Why did you choose to be a Pelvic Health Physiotherapist?
Pelvic health is an area where small changes in the clinic can make huge improvements in a patient's quality of life. I love being able to empower my patients and give them the confidence to pursue the activities they wish to do.
Do you have a “typical patient”? If so, who are they?
Patients with bladder and bowel dysfunctions, sexual dysfunctions, pelvic pain, pelvic organ prolapse, staying active during and after pregnancy and returning to sport safely, male patients pre and post prostatectomies.
However, no two patients are alike as every patient has their own specific needs and goals which I aim to meet.
What do you love about your physio job?
It makes me feel like a detective, trying to figure out what the main issue and possible causes are and then of course treating the issue. I love giving my patients confidence in regards to their body.
I also feel privileged to be involved in helping people with such an intimate aspect of health which requires such deep connection between the patient and myself.
If you weren’t a Physiotherapist, what career path would you have pursued?
Probably a teacher or a child care educator. This is due to the fact that my favourite part of being a physio is education.
What is your favourite way to unwind after a busy week?
Going for walks with my family and being in nature. There is something revitalising about breathing in the fresh air, no matter what weather Melbourne throws at us.
You have a young family – tell us about them!
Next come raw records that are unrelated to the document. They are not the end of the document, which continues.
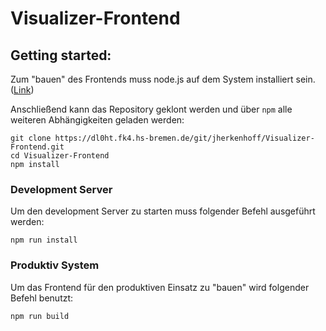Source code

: # Visualizer-Frontend

## Getting started:
Zum "bauen" des Frontends muss node.js auf dem System installiert sein. ([Link](https://nodejs.org/en/))

Anschließend kann das Repository geklont werden und über `npm` alle weiteren Abhängigkeiten geladen werden: 
```
git clone https://dl0ht.fk4.hs-bremen.de/git/jherkenhoff/Visualizer-Frontend.git
cd Visualizer-Frontend
npm install
```

### Development Server
Um den development Server zu starten muss folgender Befehl ausgeführt werden:
```
npm run install
```

### Produktiv System
Um das Frontend für den produktiven Einsatz zu "bauen" wird folgender Befehl benutzt:
```
npm run build
```

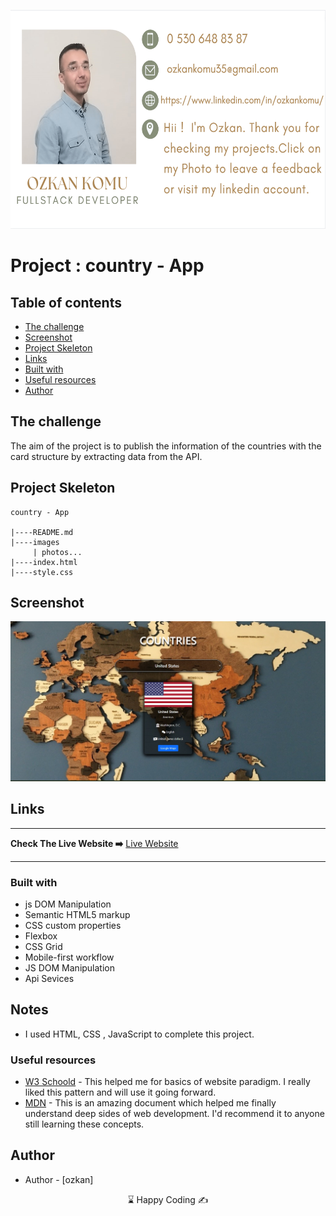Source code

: <p align="left">
<a href="https://www.linkedin.com/in/ozkankomu/" target="_blank"><img src="photo1.png" alt="screenshot" width=680px height=350px></a>
</p>

# Project : country - App

## Table of contents

- [The challenge](#the-challenge)
- [Screenshot](#screenshot)
- [Project Skeleton ](#project-skeleton)
- [Links](#links)
- [Built with](#built-with)
- [Useful resources](#useful-resources)
- [Author](#author)


## The challenge

The aim of the project is to publish the information of the countries with the card structure by extracting data from the API.

## Project Skeleton

```
country - App

|----README.md
|----images
     | photos...
|----index.html
|----style.css

```
## Screenshot

<p align="center">
<a href="https://ozkankomu.github.io/country-app/"><img src="screenShot.jpg" alt="screenshot" target=_blanked></a>
</p>

## Links

<hr>
<b>Check The Live Website ➡️</b> <a href="https://ozkankomu.github.io/country-app/">Live Website</a>
<hr>

### Built with

- js DOM Manipulation
- Semantic HTML5 markup
- CSS custom properties
- Flexbox
- CSS Grid
- Mobile-first workflow
- JS DOM Manipulation
- Api Sevices

## Notes

- I used HTML, CSS , JavaScript to complete this project.

### Useful resources

- [W3 Schoold](https://www.w3schools.com/) - This helped me for basics of website paradigm. I really liked this pattern and will use it going forward.
- [MDN](https://developer.mozilla.org/en-US/) - This is an amazing document which helped me finally understand deep sides of web development. I'd recommend it to anyone still learning these concepts.

## Author

- Author - [ozkan]

<center> &#8987; Happy Coding  &#9997; </center>
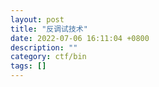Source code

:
 ```yaml
---
layout: post
title: "反调试技术"
date: 2022-07-06 16:11:04 +0800
description: ""
category: ctf/bin
tags: []
---
```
I have Amelia who is a three-year-old body with the brain of a 21-year-old free spirited dancer and singer. I also have another 1 year old girl, Gianna who is a little more reserved and feisty, we trust her to look out for us all with her “don’t mess with me” attitude. Then of course my husband who is always studying, he is currently on his third degree and on his way to become a doctor, he is very passionate about mental health.
Do you have a favourite book?
My favourite book is a book titled "When breathe becomes air" by Paul Kalanithi. It’s an autobiography of a neurosurgeon who ends up with spinal cancer and is faced with his patients perspective. This book really taught me to treat my patients as I would myself and my loved ones.
Finally, if you had a never-ending jar of something on your desk, what would you like it to be?
Definitely a jar of Nutella, because who doesn’t love Nutella!